Work to be completed: Go through the entries below and tally the lines containing the string "效果類似"; report only the tally.

Given information:
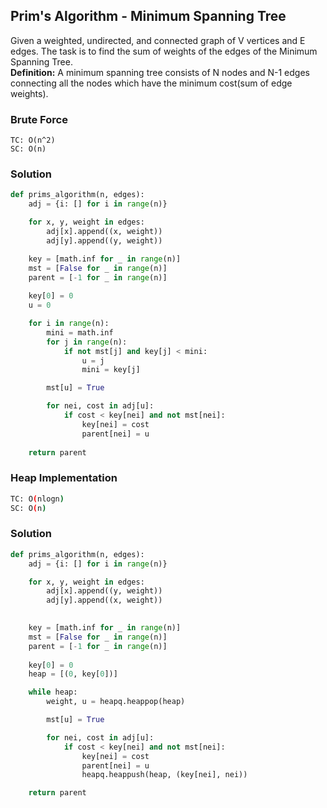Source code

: ## Prim's Algorithm - Minimum Spanning Tree

Given a weighted, undirected, and connected graph of V vertices and E edges. The task is to find the sum of weights of the edges of the Minimum Spanning Tree. \
**Definition:** A minimum spanning tree consists of N nodes and N-1 edges connecting all the nodes which have the minimum cost(sum of edge weights).

### Brute Force
```
TC: O(n^2)
SC: O(n)
```
### Solution
```python
def prims_algorithm(n, edges):
    adj = {i: [] for i in range(n)}

    for x, y, weight in edges:
        adj[x].append((x, weight))
        adj[y].append((y, weight))

    key = [math.inf for _ in range(n)]
    mst = [False for _ in range(n)]
    parent = [-1 for _ in range(n)]
    
    key[0] = 0
    u = 0

    for i in range(n):
        mini = math.inf
        for j in range(n):
            if not mst[j] and key[j] < mini:
                u = j
                mini = key[j]

        mst[u] = True

        for nei, cost in adj[u]:
            if cost < key[nei] and not mst[nei]:
                key[nei] = cost
                parent[nei] = u
    
    return parent
```

### Heap Implementation

```bash
TC: O(nlogn)
SC: O(n)
```

### Solution
```python
def prims_algorithm(n, edges):
    adj = {i: [] for i in range(n)}

    for x, y, weight in edges:
        adj[x].append((y, weight))
        adj[y].append((x, weight))

    
    key = [math.inf for _ in range(n)]
    mst = [False for _ in range(n)]
    parent = [-1 for _ in range(n)]
    
    key[0] = 0
    heap = [(0, key[0])]

    while heap:
        weight, u = heapq.heappop(heap)

        mst[u] = True

        for nei, cost in adj[u]:
            if cost < key[nei] and not mst[nei]:
                key[nei] = cost
                parent[nei] = u
                heapq.heappush(heap, (key[nei], nei))

    return parent
```
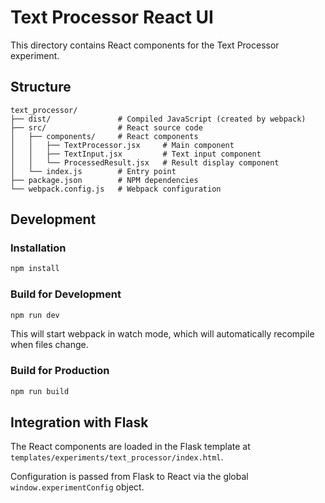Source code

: # Text Processor React UI

This directory contains React components for the Text Processor experiment.

## Structure

```
text_processor/
├── dist/               # Compiled JavaScript (created by webpack)
├── src/                # React source code
│   ├── components/     # React components
│   │   ├── TextProcessor.jsx     # Main component
│   │   ├── TextInput.jsx         # Text input component
│   │   └── ProcessedResult.jsx   # Result display component
│   └── index.js        # Entry point
├── package.json        # NPM dependencies
└── webpack.config.js   # Webpack configuration
```

## Development

### Installation

```bash
npm install
```

### Build for Development

```bash
npm run dev
```

This will start webpack in watch mode, which will automatically recompile when files change.

### Build for Production

```bash
npm run build
```

## Integration with Flask

The React components are loaded in the Flask template at `templates/experiments/text_processor/index.html`.

Configuration is passed from Flask to React via the global `window.experimentConfig` object. 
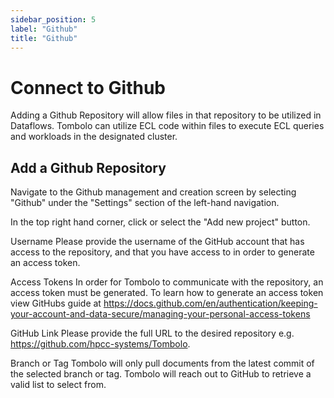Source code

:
 ```yaml
---
sidebar_position: 5
label: "Github"
title: "Github"
---
```


# Connect to Github

Adding a Github Repository will allow files in that repository to be utilized in Dataflows. Tombolo can utilize ECL code within files to execute ECL queries and workloads in the designated cluster.

## Add a Github Repository

Navigate to the Github management and creation screen by selecting "Github" under the "Settings" section of the left-hand navigation.

In the top right hand corner, click or select the "Add new project" button.

Username
Please provide the username of the GitHub account that has access to the repository, and that you have access to in order to generate an access token.

Access Tokens
In order for Tombolo to communicate with the repository, an access token must be generated. To learn how to generate an access token view GitHubs guide at https://docs.github.com/en/authentication/keeping-your-account-and-data-secure/managing-your-personal-access-tokens

GitHub Link
Please provide the full URL to the desired repository e.g. https://github.com/hpcc-systems/Tombolo.

Branch or Tag
Tombolo will only pull documents from the latest commit of the selected branch or tag. Tombolo will reach out to GitHub to retrieve a valid list to select from.
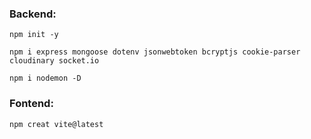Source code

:### Backend:
```shell
npm init -y
```
```shell
npm i express mongoose dotenv jsonwebtoken bcryptjs cookie-parser cloudinary socket.io
```
```shell
npm i nodemon -D
```
### Fontend:
```shell
npm creat vite@latest
```


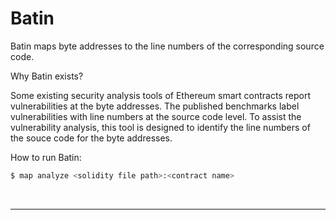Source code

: 
# Batin
<p>Batin maps byte addresses to the line numbers of the corresponding source code.</p>
<p>Why Batin exists?</p>
<p>Some existing security analysis tools of Ethereum smart contracts report vulnerabilities at the byte addresses.
The published benchmarks label vulnerabilities with line numbers at the source code level. To assist the vulnerability analysis, this tool is designed to identify the line numbers of the souce code for the  byte addresses.</p>


How to run Batin:<br>
```bash
$ map analyze <solidity file path>:<contract name>
```
<p>&nbsp;&nbsp;</p>
<hr>
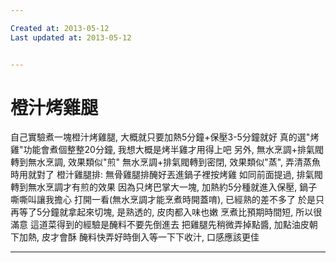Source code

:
 ```yaml
---

Created at: 2013-05-12
Last updated at: 2013-05-12


---
```


# 橙汁烤雞腿


自己實驗煮一塊橙汁烤雞腿, 大概就只要加熱5分鐘+保壓3-5分鐘就好
真的選"烤雞"功能會煮個整整20分鐘, 我想大概是烤半雞才用得上吧
另外, 無水烹調+排氣閥轉到無水烹調, 效果類似"煎"
無水烹調+排氣閥轉到密閉, 效果類似"蒸", 弄清蒸魚時用就對了
橙汁雞腿排: 無骨雞腿排醃好丟進鍋子裡按烤雞
如同前面提過, 排氣閥轉到無水烹調才有煎的效果
因為只烤巴掌大一塊, 加熱約5分種就進入保壓, 鍋子嘶嘶叫讓我擔心
打開一看(無水烹調才能烹煮時開蓋唷), 已經熟的差不多了
於是只再等了5分鐘就拿起來切塊, 是熟透的, 皮肉都入味也嫩
烹煮比預期時間短, 所以很滿意
這道菜得到的經驗是醃料不要先倒進去
把雞腿先稍微弄掉點醬, 加點油皮朝下加熱, 皮才會酥
醃料快弄好時倒入等一下下收汁, 口感應該更佳

* * *

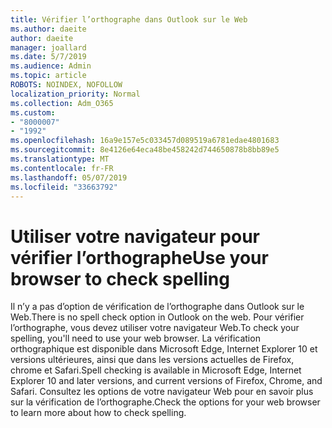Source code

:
 ```yaml
---
title: Vérifier l’orthographe dans Outlook sur le Web
ms.author: daeite
author: daeite
manager: joallard
ms.date: 5/7/2019
ms.audience: Admin
ms.topic: article
ROBOTS: NOINDEX, NOFOLLOW
localization_priority: Normal
ms.collection: Adm_O365
ms.custom:
- "8000007"
- "1992"
ms.openlocfilehash: 16a9e157e5c033457d089519a6781edae4801683
ms.sourcegitcommit: 8e4126e64eca48be458242d744650878b8bb89e5
ms.translationtype: MT
ms.contentlocale: fr-FR
ms.lasthandoff: 05/07/2019
ms.locfileid: "33663792"
---
```

# <a name="use-your-browser-to-check-spelling"></a><span data-ttu-id="32373-102">Utiliser votre navigateur pour vérifier l’orthographe</span><span class="sxs-lookup"><span data-stu-id="32373-102">Use your browser to check spelling</span></span>

<span data-ttu-id="32373-103">Il n’y a pas d’option de vérification de l’orthographe dans Outlook sur le Web.</span><span class="sxs-lookup"><span data-stu-id="32373-103">There is no spell check option in Outlook on the web.</span></span> <span data-ttu-id="32373-104">Pour vérifier l’orthographe, vous devez utiliser votre navigateur Web.</span><span class="sxs-lookup"><span data-stu-id="32373-104">To check your spelling, you'll need to use your web browser.</span></span> <span data-ttu-id="32373-105">La vérification orthographique est disponible dans Microsoft Edge, Internet Explorer 10 et versions ultérieures, ainsi que dans les versions actuelles de Firefox, chrome et Safari.</span><span class="sxs-lookup"><span data-stu-id="32373-105">Spell checking is available in Microsoft Edge, Internet Explorer 10 and later versions, and current versions of Firefox, Chrome, and Safari.</span></span> <span data-ttu-id="32373-106">Consultez les options de votre navigateur Web pour en savoir plus sur la vérification de l’orthographe.</span><span class="sxs-lookup"><span data-stu-id="32373-106">Check the options for your web browser to learn more about how to check spelling.</span></span>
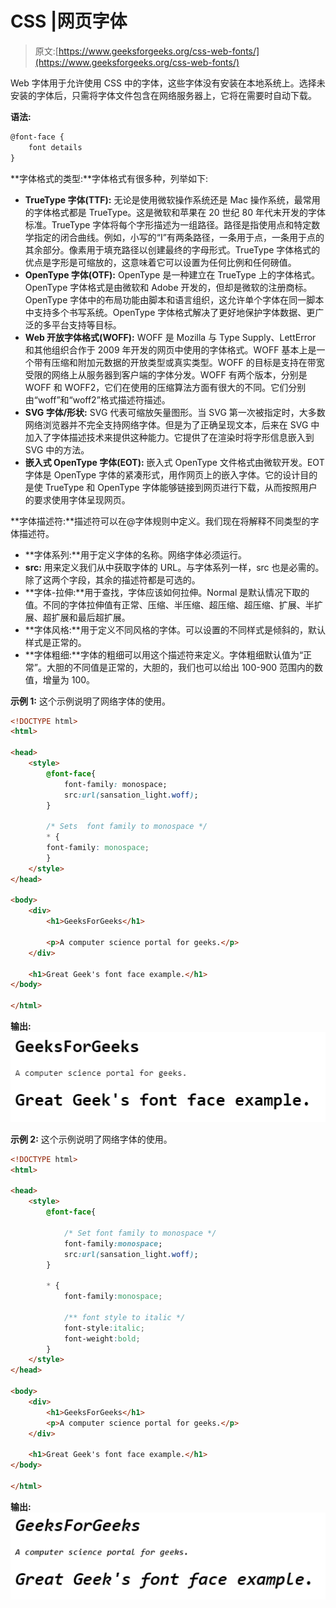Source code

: # CSS |网页字体

> 原文:[https://www.geeksforgeeks.org/css-web-fonts/](https://www.geeksforgeeks.org/css-web-fonts/)

Web 字体用于允许使用 CSS 中的字体，这些字体没有安装在本地系统上。选择未安装的字体后，只需将字体文件包含在网络服务器上，它将在需要时自动下载。

**语法:**

```html
@font-face {
    font details
}

```

**字体格式的类型:**字体格式有很多种，列举如下:

*   **TrueType 字体(TTF):** 无论是使用微软操作系统还是 Mac 操作系统，最常用的字体格式都是 TrueType。这是微软和苹果在 20 世纪 80 年代末开发的字体标准。TrueType 字体将每个字形描述为一组路径。路径是指使用点和特定数学指定的闭合曲线。例如，小写的“I”有两条路径，一条用于点，一条用于点的其余部分。像素用于填充路径以创建最终的字母形式。TrueType 字体格式的优点是字形是可缩放的，这意味着它可以设置为任何比例和任何磅值。
*   **OpenType 字体(OTF):** OpenType 是一种建立在 TrueType 上的字体格式。OpenType 字体格式是由微软和 Adobe 开发的，但却是微软的注册商标。OpenType 字体中的布局功能由脚本和语言组织，这允许单个字体在同一脚本中支持多个书写系统。OpenType 字体格式解决了更好地保护字体数据、更广泛的多平台支持等目标。
*   **Web 开放字体格式(WOFF):** WOFF 是 Mozilla 与 Type Supply、LettError 和其他组织合作于 2009 年开发的网页中使用的字体格式。WOFF 基本上是一个带有压缩和附加元数据的开放类型或真实类型。WOFF 的目标是支持在带宽受限的网络上从服务器到客户端的字体分发。WOFF 有两个版本，分别是 WOFF 和 WOFF2，它们在使用的压缩算法方面有很大的不同。它们分别由“woff”和“woff2”格式描述符描述。
*   **SVG 字体/形状:** SVG 代表可缩放矢量图形。当 SVG 第一次被指定时，大多数网络浏览器并不完全支持网络字体。但是为了正确呈现文本，后来在 SVG 中加入了字体描述技术来提供这种能力。它提供了在渲染时将字形信息嵌入到 SVG 中的方法。
*   **嵌入式 OpenType 字体(EOT):** 嵌入式 OpenType 文件格式由微软开发。EOT 字体是 OpenType 字体的紧凑形式，用作网页上的嵌入字体。它的设计目的是使 TrueType 和 OpenType 字体能够链接到网页进行下载，从而按照用户的要求使用字体呈现网页。

**字体描述符:**描述符可以在@字体规则中定义。我们现在将解释不同类型的字体描述符。

*   **字体系列:**用于定义字体的名称。网络字体必须运行。
*   **src:** 用来定义我们从中获取字体的 URL。与字体系列一样，src 也是必需的。除了这两个字段，其余的描述符都是可选的。
*   **字体-拉伸:**用于查找，字体应该如何拉伸。Normal 是默认情况下取的值。不同的字体拉伸值有正常、压缩、半压缩、超压缩、超压缩、扩展、半扩展、超扩展和最后超扩展。
*   **字体风格:**用于定义不同风格的字体。可以设置的不同样式是倾斜的，默认样式是正常的。
*   **字体粗细:**字体的粗细可以用这个描述符来定义。字体粗细默认值为“正常”。大胆的不同值是正常的，大胆的，我们也可以给出 100-900 范围内的数值，增量为 100。

**示例 1:** 这个示例说明了网络字体的使用。

```html
<!DOCTYPE html>
<html>

<head>
    <style> 
        @font-face{
            font-family: monospace;
            src:url(sansation_light.woff);
        }

        /* Sets  font family to monospace */
        * {
        font-family: monospace; 
        }
    </style>
</head>

<body>
    <div>
        <h1>GeeksForGeeks</h1>

        <p>A computer science portal for geeks.</p>
    </div>

    <h1>Great Geek's font face example.</h1>
</body>

</html>                    
```

**输出:**
![](img/2477850acfcf34caabca27a4be7b1458.png)

**示例 2:** 这个示例说明了网络字体的使用。

```html
<!DOCTYPE html>
<html>

<head>
    <style> 
        @font-face{

            /* Set font family to monospace */
            font-family:monospace; 
            src:url(sansation_light.woff);
        }

        * {
            font-family:monospace;

            /** font style to italic */
            font-style:italic;
            font-weight:bold; 
        }
    </style>
</head>

<body>
    <div>
        <h1>GeeksForGeeks</h1>
        <p>A computer science portal for geeks.</p>
    </div>

    <h1>Great Geek's font face example.</h1>
</body>

</html>                    
```

**输出:**
![](img/ca5b8401d1ebea9f0231d3749becdcc1.png)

Exercise answer: 2